In the entries below, find the line with "if your total" and the line with "Staying simply means". Reproduce those two lines and every line between them exactly, and nothing more.

___ PROVIDED MATERIAL

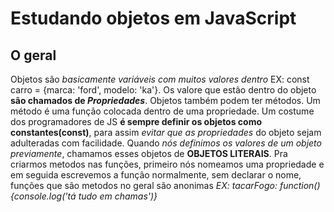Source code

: # Estudando objetos em JavaScript

## O geral

Objetos são _basicamente variáveis com muitos valores dentro_ EX: const carro = {marca: 'ford', modelo: 'ka'}.
Os valore que estão dentro do objeto **são chamados de _Propriedades_**.
Objetos também podem ter métodos. Um método é uma função colocada dentro de uma propriedade.
Um costume dos programadores de JS **é sempre definir os objetos como constantes(const)**, para assim _evitar que as propriedades_ do objeto sejam adulteradas com facilidade.
Quando _nós definimos os valores de um objeto previamente_, chamamos esses objetos de **OBJETOS LITERAIS**.
Pra criarmos metodos nas funções, primeiro nós nomeamos uma propriedade e em seguida escrevemos a função normalmente, sem declarar o nome, funções que são metodos no geral são anonimas _EX: tacarFogo: function() {console.log('tá tudo em chamas')}_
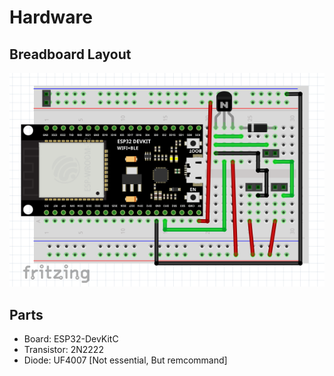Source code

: # Hardware

## Breadboard Layout
![](https://github.com/epic-tetus/Remote_PC_Switcher/blob/main/harware/Breadboard_View.PNG)

## Parts
* Board: ESP32-DevKitC
* Transistor: 2N2222
* Diode: UF4007 [Not essential, But remcommand]
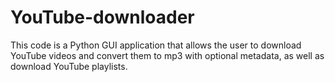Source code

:# YouTube-downloader
This code is a Python GUI application that allows the user to download YouTube videos and convert them to mp3 with optional metadata, as well as download YouTube playlists.
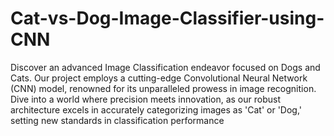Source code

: # Cat-vs-Dog-Image-Classifier-using-CNN
Discover an advanced Image Classification endeavor focused on Dogs and Cats. Our project employs a cutting-edge Convolutional Neural Network (CNN) model, renowned for its unparalleled prowess in image recognition. Dive into a world where precision meets innovation, as our robust architecture excels in accurately categorizing images as 'Cat' or 'Dog,' setting new standards in classification performance
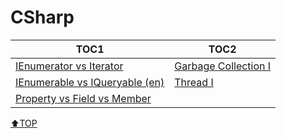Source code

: # CSharp

| TOC1                                                       | TOC2                          |
| ---------------------------------------------------------- | ----------------------------- |
| [IEnumerator vs Iterator](IEnumerator.md)                  | [Garbage Collection I](GC.md) |
| [IEnumerable vs IQueryable (en)](IEnumerableIQueryable.md) | [Thread I](Thread1.md)        |
| [Property vs Field vs Member](PropertyFieldMember.md)      |                               |

[⬆TOP](#Csharp)
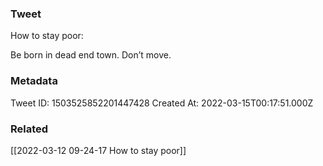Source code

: ### Tweet
How to stay poor:

Be born in dead end town.
Don’t move.

### Metadata
Tweet ID: 1503525852201447428
Created At: 2022-03-15T00:17:51.000Z

### Related
[[2022-03-12 09-24-17 How to stay poor]]

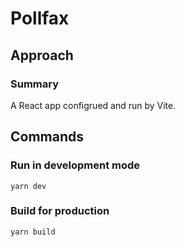 # Pollfax

## Approach

### Summary
A React app configrued and run by Vite.

## Commands

### Run in development mode
`yarn dev`

### Build for production
`yarn build`
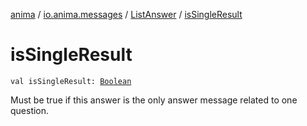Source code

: [anima](../../index.md) / [io.anima.messages](../index.md) / [ListAnswer](index.md) / [isSingleResult](./is-single-result.md)

# isSingleResult

`val isSingleResult: `[`Boolean`](https://kotlinlang.org/api/latest/jvm/stdlib/kotlin/-boolean/index.html)

Must be true if this answer is the only answer message related to one question.

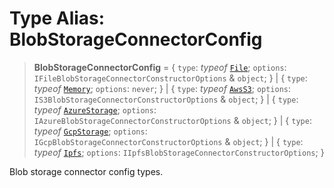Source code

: # Type Alias: BlobStorageConnectorConfig

> **BlobStorageConnectorConfig** = \{ `type`: *typeof* [`File`](../variables/BlobStorageConnectorType.md#file); `options`: `IFileBlobStorageConnectorConstructorOptions` & `object`; \} \| \{ `type`: *typeof* [`Memory`](../variables/BlobStorageConnectorType.md#memory); `options`: `never`; \} \| \{ `type`: *typeof* [`AwsS3`](../variables/BlobStorageConnectorType.md#awss3); `options`: `IS3BlobStorageConnectorConstructorOptions` & `object`; \} \| \{ `type`: *typeof* [`AzureStorage`](../variables/BlobStorageConnectorType.md#azurestorage); `options`: `IAzureBlobStorageConnectorConstructorOptions` & `object`; \} \| \{ `type`: *typeof* [`GcpStorage`](../variables/BlobStorageConnectorType.md#gcpstorage); `options`: `IGcpBlobStorageConnectorConstructorOptions` & `object`; \} \| \{ `type`: *typeof* [`Ipfs`](../variables/BlobStorageConnectorType.md#ipfs); `options`: `IIpfsBlobStorageConnectorConstructorOptions`; \}

Blob storage connector config types.
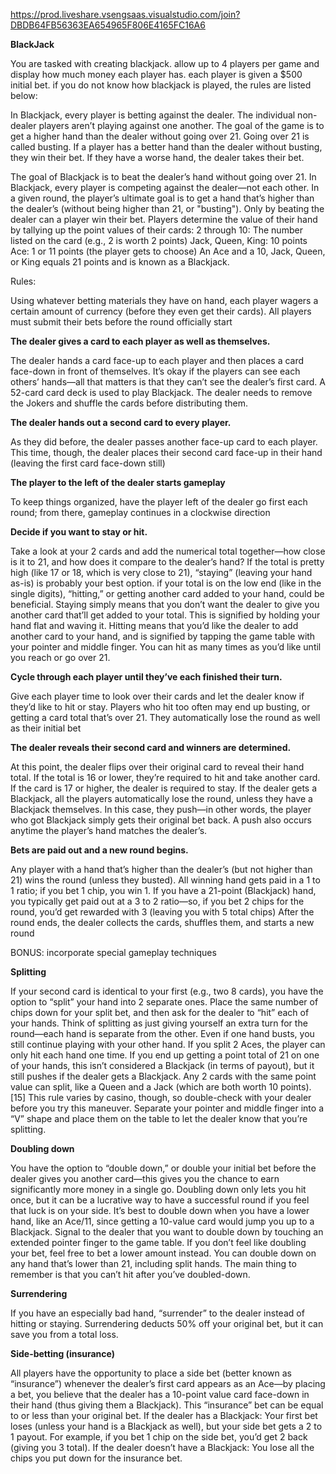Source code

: https://prod.liveshare.vsengsaas.visualstudio.com/join?DBDB64FB56363EA654965F806E4165FC16A6

**BlackJack**

You are tasked with creating blackjack. allow up to 4 players per game and display how much money each player has. each player is given a $500 initial bet. if you do not know how blackjack is played, the rules are listed below:

In Blackjack, every player is betting against the dealer. The individual non-dealer players aren’t playing against one another.
The goal of the game is to get a higher hand than the dealer without going over 21. Going over 21 is called busting.
If a player has a better hand than the dealer without busting, they win their bet. If they have a worse hand, the dealer takes their bet.

The goal of Blackjack is to beat the dealer’s hand without going over 21.
In Blackjack, every player is competing against the dealer—not each other. In a given round, the player’s ultimate goal is to get a hand that’s higher than the dealer’s (without being higher than 21, or "busting"). 
Only by beating the dealer can a player win their bet. Players determine the value of their hand by tallying up the point values of their cards: 
2 through 10: The number listed on the card (e.g., 2 is worth 2 points)
Jack, Queen, King: 10 points
Ace: 1 or 11 points (the player gets to choose)
An Ace and a 10, Jack, Queen, or King equals 21 points and is known as a Blackjack.

Rules:

Using whatever betting materials they have on hand, each player wagers a certain amount of currency (before they even get their cards). 
All players must submit their bets before the round officially start

**The dealer gives a card to each player as well as themselves.**

The dealer hands a card face-up to each player and then places a card face-down in front of themselves. It’s okay if the players can see each others’ hands—all that matters is that they can’t see the dealer’s first card.
A 52-card card deck is used to play Blackjack. The dealer needs to remove the Jokers and shuffle the cards before distributing them.

**The dealer hands out a second card to every player.**

As they did before, the dealer passes another face-up card to each player. 
This time, though, the dealer places their second card face-up in their hand (leaving the first card face-down still)


**The player to the left of the dealer starts gameplay**

To keep things organized, have the player left of the dealer go first each round; from there, gameplay continues in a clockwise direction


**Decide if you want to stay or hit.**

Take a look at your 2 cards and add the numerical total together—how close is it to 21, and how does it compare to the dealer’s hand? If the total is pretty high (like 17 or 18, which is very close to 21), “staying” (leaving your hand as-is) is probably your best option. 
if your total is on the low end (like in the single digits), “hitting,” or getting another card added to your hand, could be beneficial.
Staying simply means that you don’t want the dealer to give you another card that’ll get added to your total. This is signified by holding your hand flat and waving it.
Hitting means that you’d like the dealer to add another card to your hand, and is signified by tapping the game table with your pointer and middle finger. You can hit as many times as you’d like until you reach or go over 21.

**Cycle through each player until they’ve each finished their turn.**

Give each player time to look over their cards and let the dealer know if they’d like to hit or stay. Players who hit too often may end up busting, or getting a card total that’s over 21. 
They automatically lose the round as well as their initial bet

**The dealer reveals their second card and winners are determined.**

At this point, the dealer flips over their original card to reveal their hand total. If the total is 16 or lower, they’re required to hit and take another card. If the card is 17 or higher, the dealer is required to stay.
If the dealer gets a Blackjack, all the players automatically lose the round, unless they have a Blackjack themselves. In this case, they push—in other words, the player who got Blackjack simply gets their original bet back. 
A push also occurs anytime the player’s hand matches the dealer’s.


**Bets are paid out and a new round begins.**

Any player with a hand that’s higher than the dealer’s (but not higher than 21) wins the round (unless they busted). 
All winning hand gets paid in a 1 to 1 ratio; if you bet 1 chip, you win 1. If you have a 21-point (Blackjack) hand, you typically get paid out at a 3 to 2 ratio—so, if you bet 2 chips for the round, you’d get rewarded with 3 (leaving you with 5 total chips)
After the round ends, the dealer collects the cards, shuffles them, and starts a new round

BONUS: incorporate special gameplay techniques

**Splitting**

If your second card is identical to your first (e.g., two 8 cards), you have the option to “split” your hand into 2 separate ones. Place the same number of chips down for your split bet, and then ask for the dealer to “hit” each of your hands. 
Think of splitting as just giving yourself an extra turn for the round—each hand is separate from the other. Even if one hand busts, you still continue playing with your other hand.
If you split 2 Aces, the player can only hit each hand one time. If you end up getting a point total of 21 on one of your hands, this isn’t considered a Blackjack (in terms of payout), but it still pushes if the dealer gets a Blackjack.
Any 2 cards with the same point value can split, like a Queen and a Jack (which are both worth 10 points).[15] This rule varies by casino, though, so double-check with your dealer before you try this maneuver.
Separate your pointer and middle finger into a “V” shape and place them on the table to let the dealer know that you’re splitting.

**Doubling down**

You have the option to “double down,” or double your initial bet before the dealer gives you another card—this gives you the chance to earn significantly more money in a single go. 
Doubling down only lets you hit once, but it can be a lucrative way to have a successful round if you feel that luck is on your side.
It’s best to double down when you have a lower hand, like an Ace/11, since getting a 10-value card would jump you up to a Blackjack.
Signal to the dealer that you want to double down by touching an extended pointer finger to the game table.
If you don’t feel like doubling your bet, feel free to bet a lower amount instead.
You can double down on any hand that’s lower than 21, including split hands. The main thing to remember is that you can’t hit after you’ve doubled-down.


**Surrendering**

If you have an especially bad hand, “surrender” to the dealer instead of hitting or staying.
Surrendering deducts 50% off your original bet, but it can save you from a total loss.

**Side-betting (insurance)**

All players have the opportunity to place a side bet (better known as “insurance”) whenever the dealer’s first card appears as an Ace—by placing a bet, you believe that the dealer has a 10-point value card face-down in their hand (thus giving them a Blackjack). 
This “insurance” bet can be equal to or less than your original bet.
If the dealer has a Blackjack: Your first bet loses (unless your hand is a Blackjack as well), but your side bet gets a 2 to 1 payout. For example, if you bet 1 chip on the side bet, you’d get 2 back (giving you 3 total).
If the dealer doesn’t have a Blackjack: You lose all the chips you put down for the insurance bet.

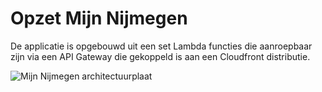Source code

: # Opzet Mijn Nijmegen

De applicatie is opgebouwd uit een set Lambda functies die aanroepbaar zijn via een API Gateway die gekoppeld is aan een Cloudfront distributie.

![Mijn Nijmegen architectuurplaat]([assets/mijnnijmegen.drawio.svg)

______

THE COMPLETED TASK –
if your total is on the low end (like in the single digits), “hitting,” or getting another card added to your hand, could be beneficial.
Staying simply means that you don’t want the dealer to give you another card that’ll get added to your total. This is signified by holding your hand flat and waving it.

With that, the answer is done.